2007年03月12日 | 4世界という錯覚を共有する動物

ここまでは、獲物を狩ったりする動物ならば、それなりに脳内に物質の存在感を作り出す機構を持っている、といえるでしょう。哺乳類は、この物質の存在感という神経活動を、さらに脳内に記録し、必要なときにそれを再生することができます。物事を記憶するわけです。類人猿の場合、特に人間は、さらに仲間の人間が感じる存在感を共感することができます。つまり、仲間の人間が、そこにある物質に対して身体運動を加える場面を見て、その物質の存在感を感じることができます。これは、動物に群行動を起こす古い機構から進化したと思われますが、仲間の存在と同時に仲間が運動を加える対象の存在感を捉える類人猿特有、あるいは人類特有、の脳の機構でしょう。

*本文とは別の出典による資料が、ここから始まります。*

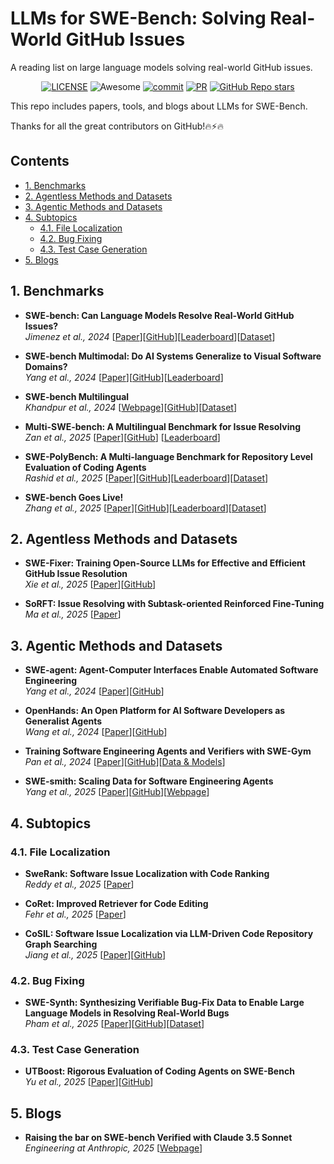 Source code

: # LLMs for SWE-Bench: Solving Real-World GitHub Issues
A reading list on large language models solving real-world GitHub issues.

<div align="center">

[![LICENSE](https://img.shields.io/github/license/wasiahmad/Awesome-LLM-SWE-Bench)](https://github.com/wasiahmad/Awesome-LLM-SWE-Bench/blob/main/LICENSE)
![Awesome](https://cdn.rawgit.com/sindresorhus/awesome/d7305f38d29fed78fa85652e3a63e154dd8e8829/media/badge.svg)
[![commit](https://img.shields.io/github/last-commit/wasiahmad/Awesome-LLM-SWE-Bench?color=blue)](https://github.com/wasiahmad/Awesome-LLM-SWE-Bench/commits/main)
[![PR](https://img.shields.io/badge/PRs-Welcome-red)](https://github.com/wasiahmad/Awesome-LLM-SWE-Bench/pulls)
[![GitHub Repo stars](https://img.shields.io/github/stars/wasiahmad/Awesome-LLM-SWE-Bench)](https://github.com/wasiahmad/Awesome-LLM-SWE-Bench)
<!-- ![license](https://img.shields.io/bower/l/bootstrap?style=plastic) -->

</div>

This repo includes papers, tools, and blogs about LLMs for SWE-Bench.

Thanks for all the great contributors on GitHub!🔥⚡🔥

## Contents

- [1. Benchmarks](#1-benchmarks)
- [2. Agentless Methods and Datasets](#2-agentless-methods-and-datasets)
- [3. Agentic Methods and Datasets](#3-agentic-methods-and-datasets)
- [4. Subtopics](#4-subtopics)
  - [4.1. File Localization](#41-file-localization)
  - [4.2. Bug Fixing](#42-bug-fixing)
  - [4.3. Test Case Generation](#43-test-case-generation)
- [5. Blogs](#5-blogs)

## 1. Benchmarks

- **SWE-bench: Can Language Models Resolve Real-World GitHub Issues?**<br> 
  *Jimenez et al., 2024* [[Paper](https://arxiv.org/abs/2310.06770)][[GitHub](https://github.com/SWE-bench/SWE-bench/tree/main)][[Leaderboard](https://www.swebench.com/)][[Dataset](https://huggingface.co/datasets/princeton-nlp/SWE-bench)] <br>

- **SWE-bench Multimodal: Do AI Systems Generalize to Visual Software Domains?** <br>
  *Yang et al., 2024* [[Paper](https://arxiv.org/abs/2410.03859)][[GitHub](https://github.com/SWE-bench/SWE-bench/tree/main)][[Leaderboard](https://www.swebench.com/multimodal.html)]

- **SWE-bench Multilingual** <br>
  *Khandpur et al., 2024* [[Webpage](https://kabirk.com/multilingual)][[GitHub](https://github.com/SWE-bench/SWE-bench/tree/main)][[Dataset](https://huggingface.co/datasets/SWE-bench/SWE-bench_Multilingual)]

- **Multi-SWE-bench: A Multilingual Benchmark for Issue Resolving** <br>
  *Zan et al., 2025* [[Paper](https://arxiv.org/pdf/2504.02605)][[GitHub](https://github.com/multi-swe-bench/multi-swe-bench)] [[Leaderboard](https://multi-swe-bench.github.io/)]

- **SWE-PolyBench: A Multi-language Benchmark for Repository Level Evaluation of Coding Agents** <br>
  *Rashid et al., 2025* [[Paper](https://arxiv.org/abs/2504.08703)][[GitHub](https://github.com/amazon-science/SWE-PolyBench)][[Leaderboard](https://amazon-science.github.io/SWE-PolyBench/)][[Dataset](https://huggingface.co/datasets/AmazonScience/SWE-PolyBench)]

- **SWE-bench Goes Live!** <br>
  *Zhang et al., 2025* [[Paper](https://arxiv.org/abs/2505.23419)][[GitHub](https://github.com/microsoft/SWE-bench-Live)][[Leaderboard](https://swe-bench-live.github.io/)][[Dataset](https://huggingface.co/datasets/SWE-bench-Live/SWE-bench-Live)]


## 2. Agentless Methods and Datasets

- **SWE-Fixer: Training Open-Source LLMs for Effective and Efficient GitHub Issue Resolution** <br>
  *Xie et al., 2025* [[Paper](https://arxiv.org/abs/2501.05040)][[GitHub](https://github.com/InternLM/SWE-Fixer)]

- **SoRFT: Issue Resolving with Subtask-oriented Reinforced Fine-Tuning** <br>
  *Ma et al., 2025* [[Paper](https://arxiv.org/abs/2502.20127)]


## 3. Agentic Methods and Datasets

- **SWE-agent: Agent-Computer Interfaces Enable Automated Software Engineering** <br>
  *Yang et al., 2024* [[Paper](https://arxiv.org/abs/2405.15793)][[GitHub](https://github.com/SWE-agent/SWE-agent)]

- **OpenHands: An Open Platform for AI Software Developers as Generalist Agents** <br>
  *Wang et al., 2024* [[Paper](https://arxiv.org/abs/2407.16741)][[GitHub](https://github.com/All-Hands-AI/OpenHands)]

- **Training Software Engineering Agents and Verifiers with SWE-Gym** <br>
  *Pan et al., 2024* [[Paper](https://arxiv.org/pdf/2412.21139)][[GitHub](https://github.com/SWE-Gym/SWE-Gym)][[Data & Models](https://huggingface.co/SWE-Gym)]

- **SWE-smith: Scaling Data for Software Engineering Agents** <br>
  *Yang et al., 2025* [[Paper](https://arxiv.org/abs/2504.21798)][[GitHub](https://github.com/SWE-bench/SWE-smith)][[Webpage](https://swesmith.com/)]


## 4. Subtopics

### 4.1. File Localization

- **SweRank: Software Issue Localization with Code Ranking** <br>
  *Reddy et al., 2025* [[Paper](https://arxiv.org/abs/2505.07849)]

- **CoRet: Improved Retriever for Code Editing** <br>
  *Fehr et al., 2025* [[Paper](https://arxiv.org/abs/2505.24715)]

- **CoSIL: Software Issue Localization via LLM-Driven Code Repository Graph Searching** <br>
  *Jiang et al., 2025* [[Paper](https://arxiv.org/abs/2503.22424)][[GitHub](https://github.com/ZhonghaoJiang/CoSIL)]


### 4.2. Bug Fixing

- **SWE-Synth: Synthesizing Verifiable Bug-Fix Data to Enable Large Language Models in Resolving Real-World Bugs** <br>
  *Pham et al., 2025* [[Paper](https://arxiv.org/abs/2504.14757)][[GitHub](https://github.com/FSoft-AI4Code/SWE-Synth)][[Dataset](https://huggingface.co/swesynth)]


### 4.3. Test Case Generation

- **UTBoost: Rigorous Evaluation of Coding Agents on SWE-Bench** <br>
  *Yu et al., 2025* [[Paper](https://arxiv.org/abs/2506.09289)][[GitHub](https://github.com/CUHK-Shenzhen-SE/UTBoost)]


## 5. Blogs

- **Raising the bar on SWE-bench Verified with Claude 3.5 Sonnet** <br>
  *Engineering at Anthropic, 2025* [[Webpage](https://www.anthropic.com/engineering/swe-bench-sonnet)]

たとえば視線、指などで指し示す場面です。あるいは言葉でその名を言うことで指し示します。あるいはその物質を押したり引いたり、持ち上げたりして、位置や角度をずらす。あるいは変形する。何をどうしてどうするか。お菓子の箱の蓋を開けて中のお菓子をつかみ出して、包装を剥いて食べる。そういう他人の一連の運動の流れとしてお菓子と菓子箱の存在感を自分の記憶として取り込んでいくのです。

こうして、人間は、他人(哲学では他者ともいうが、むしろ仲間の人間、というほうがよい)が物質に加える運動を見て、自動的にそれを自分の運動形成神経回路で再現することによって、物質に加える自分の身体運動を脳内の仮想運動として行い、その神経活動が残す記憶を物質の存在感として感知し、それを記憶し経験として蓄積します。周りに人が見えない場合であっても、自分ひとりの感覚ではなく、そばに仲間がいる場合と同じように、仲間と一体となった人間集団として周りの人々の運動・感覚に共鳴する神経機構を働かすことで、そこにある物質の存在感を感知し、記憶していく仕組みが、人間には備わっています。

特に大事なことは、人間は一人でいるときでも、人間集団の中にいるときとまったく同じように、目の前に見える物質の存在感を集団で共感する神経機構を使って、その物質の存在感を感知しているようです。そこにある物質をだれかが取り上げて一連の動作を加える場面を無意識に想像して、その物質の存在感を作り上げるわけです。